Informed Comment on the Shooting in Minneapolis

I don’t know if you’ve heard the story about the shooting of an Australian woman in Minneapolis. It hasn’t received enormous coverage here but it’s front page news in Australia. I want to commend to your attention Mike McDaniel’s remarks about the incident which strike me as informed, reasonable comment. Here’s his summation:

Again, gentle readers, let me stress my limitations in analyzing this case. I know only what media sources are telling me, but experience helps to fill in the blanks. The initial encounter between Damond and the officers, particularly the time frame, is very odd, and certainly will be one of the focuses of any competent investigation.

Most important in this case will be the testimony of the two officers, and particularly that of Officer Harrity. Pity him. He’s caught in the middle of a racial narrative, with negative consequences for lies and the truth. I suspect his testimony will be that he was talking to Damond, and suddenly, his ears were ringing and she was falling. If so, this will likely be the truth. He may have seen nothing at all threatening, which does not mean Noor could not have seen something. It would not be surprising to discover he suffered hearing damage, and some injuries to his face and eyes. It will be interesting to hear what Noor might have said to him, and done, post-shooting. While information is, as yet, inconclusive, it appears Noor fired a single shot.

Read the whole thing.

I’ve mentioned before the many strategies that news media use to cultivate public opinion, repeat not merely reporting the news but grooming public reaction to the news. This story has just about all of them including what the media report, how they report it, and what they don’t report.

4 comments… add one
  • Ben Wolf Link

    Perhaps Damond’s pajama top featured a cartoon of a cop-killing and Noor felt threatened by the dye pattern.

  • mike shupp Link

    A woman not in street clothes, with a non-American accent, in a dark setting so her light hair and fair skin didn’t stand out …. you can’t be too careful dealing with those Ay-rabs!

    Seems obvious to me.

  • Ben Wolf Link

    If we’re not asking why police in the U.S. killed upward of a thousand people last year when other ethnically diverse countries find it unusual to see a hundredth of that number, then we really are in serious trouble.

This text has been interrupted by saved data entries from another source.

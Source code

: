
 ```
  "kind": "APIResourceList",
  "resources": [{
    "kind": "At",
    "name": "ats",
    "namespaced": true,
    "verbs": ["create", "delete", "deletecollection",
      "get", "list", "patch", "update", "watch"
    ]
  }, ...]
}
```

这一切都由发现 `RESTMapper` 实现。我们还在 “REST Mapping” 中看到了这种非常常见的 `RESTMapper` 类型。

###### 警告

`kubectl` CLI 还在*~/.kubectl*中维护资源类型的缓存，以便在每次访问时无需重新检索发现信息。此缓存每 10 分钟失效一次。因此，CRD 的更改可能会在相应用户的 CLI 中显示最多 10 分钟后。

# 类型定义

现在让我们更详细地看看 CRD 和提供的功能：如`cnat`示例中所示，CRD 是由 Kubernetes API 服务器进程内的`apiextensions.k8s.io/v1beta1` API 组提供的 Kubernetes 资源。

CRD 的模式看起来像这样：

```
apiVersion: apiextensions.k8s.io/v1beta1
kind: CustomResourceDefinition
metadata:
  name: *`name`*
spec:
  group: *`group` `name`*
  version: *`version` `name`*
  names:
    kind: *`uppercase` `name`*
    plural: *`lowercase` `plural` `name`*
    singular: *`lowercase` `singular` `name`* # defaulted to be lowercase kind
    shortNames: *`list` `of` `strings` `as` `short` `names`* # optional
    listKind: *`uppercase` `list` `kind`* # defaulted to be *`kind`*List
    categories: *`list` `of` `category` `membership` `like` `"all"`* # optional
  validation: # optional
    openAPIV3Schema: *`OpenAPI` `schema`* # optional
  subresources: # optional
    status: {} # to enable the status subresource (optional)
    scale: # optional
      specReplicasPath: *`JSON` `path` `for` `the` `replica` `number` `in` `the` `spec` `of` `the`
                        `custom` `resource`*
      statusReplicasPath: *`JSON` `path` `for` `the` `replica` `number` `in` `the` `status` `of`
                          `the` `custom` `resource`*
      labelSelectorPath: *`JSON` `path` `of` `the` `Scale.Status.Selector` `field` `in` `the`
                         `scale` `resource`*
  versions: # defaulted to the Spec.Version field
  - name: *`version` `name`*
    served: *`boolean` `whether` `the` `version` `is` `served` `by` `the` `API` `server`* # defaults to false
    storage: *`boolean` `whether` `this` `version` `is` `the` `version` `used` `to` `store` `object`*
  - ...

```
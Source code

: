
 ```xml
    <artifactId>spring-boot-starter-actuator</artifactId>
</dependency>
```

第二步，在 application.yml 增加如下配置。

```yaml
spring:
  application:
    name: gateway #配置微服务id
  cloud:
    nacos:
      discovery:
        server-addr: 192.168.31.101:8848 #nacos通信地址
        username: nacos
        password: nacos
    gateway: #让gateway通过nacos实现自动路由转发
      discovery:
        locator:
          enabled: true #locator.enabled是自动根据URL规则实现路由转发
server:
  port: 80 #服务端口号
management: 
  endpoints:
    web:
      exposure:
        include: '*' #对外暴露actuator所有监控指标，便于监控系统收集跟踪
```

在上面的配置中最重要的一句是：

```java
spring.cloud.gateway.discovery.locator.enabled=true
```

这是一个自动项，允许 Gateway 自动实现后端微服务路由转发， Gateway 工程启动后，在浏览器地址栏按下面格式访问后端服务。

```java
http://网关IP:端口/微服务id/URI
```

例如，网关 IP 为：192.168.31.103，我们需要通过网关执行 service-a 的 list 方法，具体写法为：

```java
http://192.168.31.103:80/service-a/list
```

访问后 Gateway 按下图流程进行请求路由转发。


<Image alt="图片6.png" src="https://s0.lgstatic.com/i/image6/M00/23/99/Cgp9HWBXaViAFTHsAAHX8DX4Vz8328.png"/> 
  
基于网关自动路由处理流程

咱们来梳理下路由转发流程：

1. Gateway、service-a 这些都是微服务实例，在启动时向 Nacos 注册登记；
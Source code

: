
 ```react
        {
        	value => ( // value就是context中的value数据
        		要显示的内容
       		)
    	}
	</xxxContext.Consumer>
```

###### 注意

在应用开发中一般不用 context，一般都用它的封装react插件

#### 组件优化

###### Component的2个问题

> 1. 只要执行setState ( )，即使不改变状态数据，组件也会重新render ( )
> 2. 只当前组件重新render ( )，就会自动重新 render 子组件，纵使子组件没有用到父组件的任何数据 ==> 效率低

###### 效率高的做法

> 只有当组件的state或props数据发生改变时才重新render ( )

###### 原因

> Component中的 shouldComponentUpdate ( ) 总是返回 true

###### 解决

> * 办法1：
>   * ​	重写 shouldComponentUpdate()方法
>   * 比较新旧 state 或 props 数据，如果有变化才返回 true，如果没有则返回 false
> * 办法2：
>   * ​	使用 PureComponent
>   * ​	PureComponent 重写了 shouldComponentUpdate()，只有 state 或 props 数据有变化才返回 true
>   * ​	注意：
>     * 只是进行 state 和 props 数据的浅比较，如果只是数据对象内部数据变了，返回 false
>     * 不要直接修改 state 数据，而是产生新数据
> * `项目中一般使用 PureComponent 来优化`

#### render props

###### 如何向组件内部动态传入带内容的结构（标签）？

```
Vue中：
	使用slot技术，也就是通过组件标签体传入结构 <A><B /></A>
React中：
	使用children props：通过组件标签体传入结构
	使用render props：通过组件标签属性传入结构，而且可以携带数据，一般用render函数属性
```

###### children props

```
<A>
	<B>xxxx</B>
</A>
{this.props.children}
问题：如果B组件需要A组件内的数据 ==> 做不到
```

    And no, I don’t consider it a problem of guns. There’s an illness in our culture that we refuse to understand. It crosses racial lines and is systemic; somehow America makes murderers of us.

  • I agree that there’s a problem. The police have irrational fears. They also have rational fears. Why are our police armed? Because without the arms they would be placed at too great a risk.

    If urban black men between the ages of 15 and 35 were only killing (mostly each other) at the rate that rural black men between the age of 15 and 35 were, our homicide rate would still be high but it would be much closer to that of European countries than it is now. That’s the problem that calls out for attention.

    Right now there are a lot of people who are pretending that the homicide rate in the U. S. can be lowered without talking about race or social dysfunction.